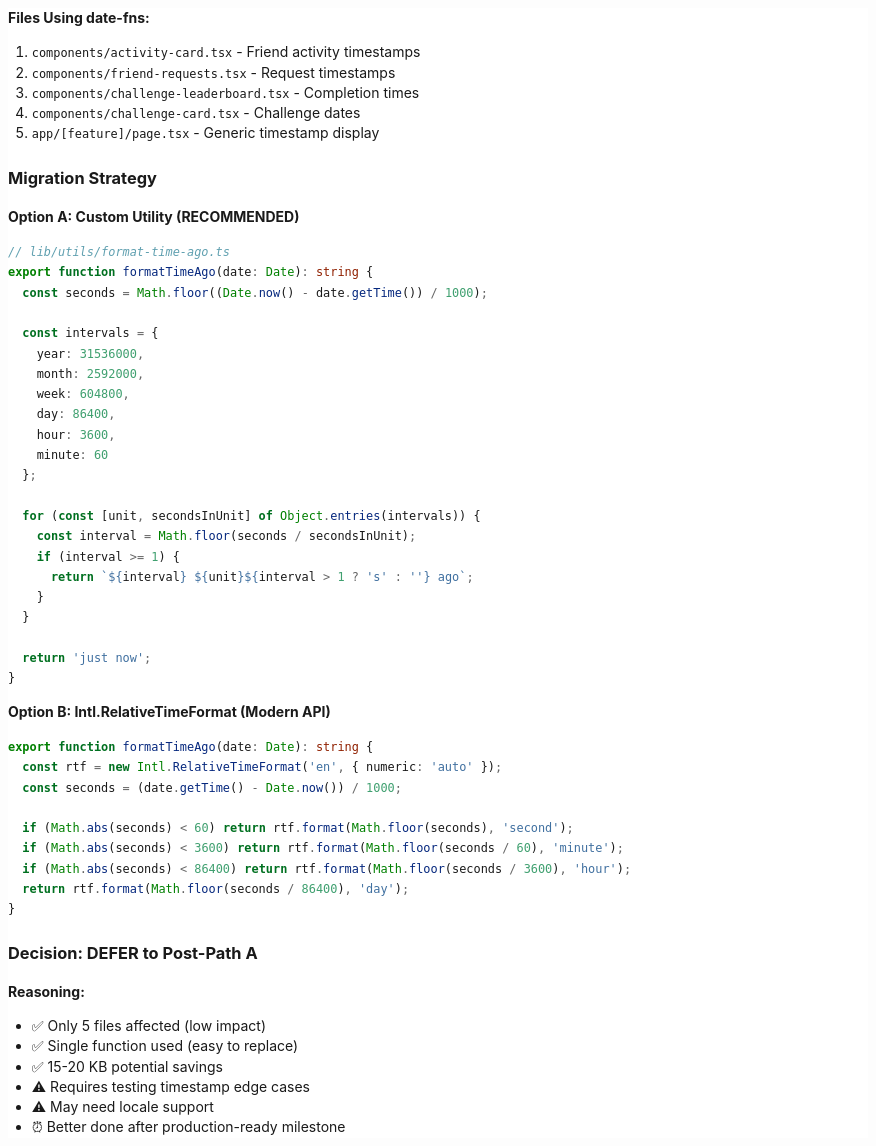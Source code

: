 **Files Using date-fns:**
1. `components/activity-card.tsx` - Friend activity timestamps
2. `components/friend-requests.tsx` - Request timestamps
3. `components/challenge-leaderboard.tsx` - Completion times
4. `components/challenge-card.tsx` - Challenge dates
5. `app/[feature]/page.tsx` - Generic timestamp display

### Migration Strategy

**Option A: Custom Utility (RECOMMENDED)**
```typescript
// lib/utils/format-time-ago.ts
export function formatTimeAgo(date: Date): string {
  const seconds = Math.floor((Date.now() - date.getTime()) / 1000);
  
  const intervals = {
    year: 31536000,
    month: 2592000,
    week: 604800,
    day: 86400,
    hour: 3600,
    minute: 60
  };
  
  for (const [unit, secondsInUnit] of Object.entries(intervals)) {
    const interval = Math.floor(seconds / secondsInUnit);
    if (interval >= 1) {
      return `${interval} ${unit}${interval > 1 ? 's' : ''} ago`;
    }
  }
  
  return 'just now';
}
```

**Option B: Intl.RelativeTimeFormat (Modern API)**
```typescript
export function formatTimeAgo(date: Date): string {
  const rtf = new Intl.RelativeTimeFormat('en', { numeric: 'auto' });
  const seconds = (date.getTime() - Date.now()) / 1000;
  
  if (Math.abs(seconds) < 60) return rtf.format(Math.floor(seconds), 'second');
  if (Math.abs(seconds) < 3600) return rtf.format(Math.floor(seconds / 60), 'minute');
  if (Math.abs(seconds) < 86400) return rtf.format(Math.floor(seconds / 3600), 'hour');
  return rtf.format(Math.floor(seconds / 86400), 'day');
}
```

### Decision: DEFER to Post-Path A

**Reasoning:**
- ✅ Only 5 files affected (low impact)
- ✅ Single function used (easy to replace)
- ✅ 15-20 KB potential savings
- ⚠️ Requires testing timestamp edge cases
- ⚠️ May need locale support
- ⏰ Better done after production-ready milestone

...

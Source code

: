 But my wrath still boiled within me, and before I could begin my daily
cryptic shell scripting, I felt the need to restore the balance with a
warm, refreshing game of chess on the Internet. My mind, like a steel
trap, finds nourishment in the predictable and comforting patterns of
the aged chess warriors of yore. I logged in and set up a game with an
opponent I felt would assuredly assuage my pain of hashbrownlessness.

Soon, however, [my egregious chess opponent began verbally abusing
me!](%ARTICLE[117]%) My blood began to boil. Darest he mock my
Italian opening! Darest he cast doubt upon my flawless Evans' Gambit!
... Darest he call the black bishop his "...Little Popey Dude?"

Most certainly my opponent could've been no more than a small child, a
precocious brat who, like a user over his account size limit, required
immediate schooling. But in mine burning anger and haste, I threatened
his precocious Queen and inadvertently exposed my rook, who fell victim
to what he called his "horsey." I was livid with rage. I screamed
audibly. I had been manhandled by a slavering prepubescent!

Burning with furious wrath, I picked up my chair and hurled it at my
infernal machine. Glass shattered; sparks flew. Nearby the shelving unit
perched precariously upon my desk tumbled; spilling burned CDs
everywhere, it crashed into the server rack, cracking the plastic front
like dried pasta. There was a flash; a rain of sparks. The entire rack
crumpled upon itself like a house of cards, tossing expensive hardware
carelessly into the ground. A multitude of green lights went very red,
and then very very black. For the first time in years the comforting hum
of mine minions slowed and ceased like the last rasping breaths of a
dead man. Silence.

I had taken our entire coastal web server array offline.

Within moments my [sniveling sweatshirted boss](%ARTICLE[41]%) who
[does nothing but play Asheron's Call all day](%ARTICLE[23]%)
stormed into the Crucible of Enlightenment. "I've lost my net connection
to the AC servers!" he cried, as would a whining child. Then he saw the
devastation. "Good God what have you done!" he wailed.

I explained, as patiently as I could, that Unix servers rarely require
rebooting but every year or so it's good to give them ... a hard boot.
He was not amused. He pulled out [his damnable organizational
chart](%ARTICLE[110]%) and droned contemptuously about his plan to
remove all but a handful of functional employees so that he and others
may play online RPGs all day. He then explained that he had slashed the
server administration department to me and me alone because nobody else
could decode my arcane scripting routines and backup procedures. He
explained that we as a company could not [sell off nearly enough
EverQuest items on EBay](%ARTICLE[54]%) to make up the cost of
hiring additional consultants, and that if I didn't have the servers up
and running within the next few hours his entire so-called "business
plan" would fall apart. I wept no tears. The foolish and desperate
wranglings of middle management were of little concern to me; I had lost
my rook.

• **Action item**:
Locate the lines above that contain "felt" and copy them.

• **Response area**:
cryptic shell scripting, I felt the need to restore the balance with a
opponent I felt would assuredly assuage my pain of hashbrownlessness.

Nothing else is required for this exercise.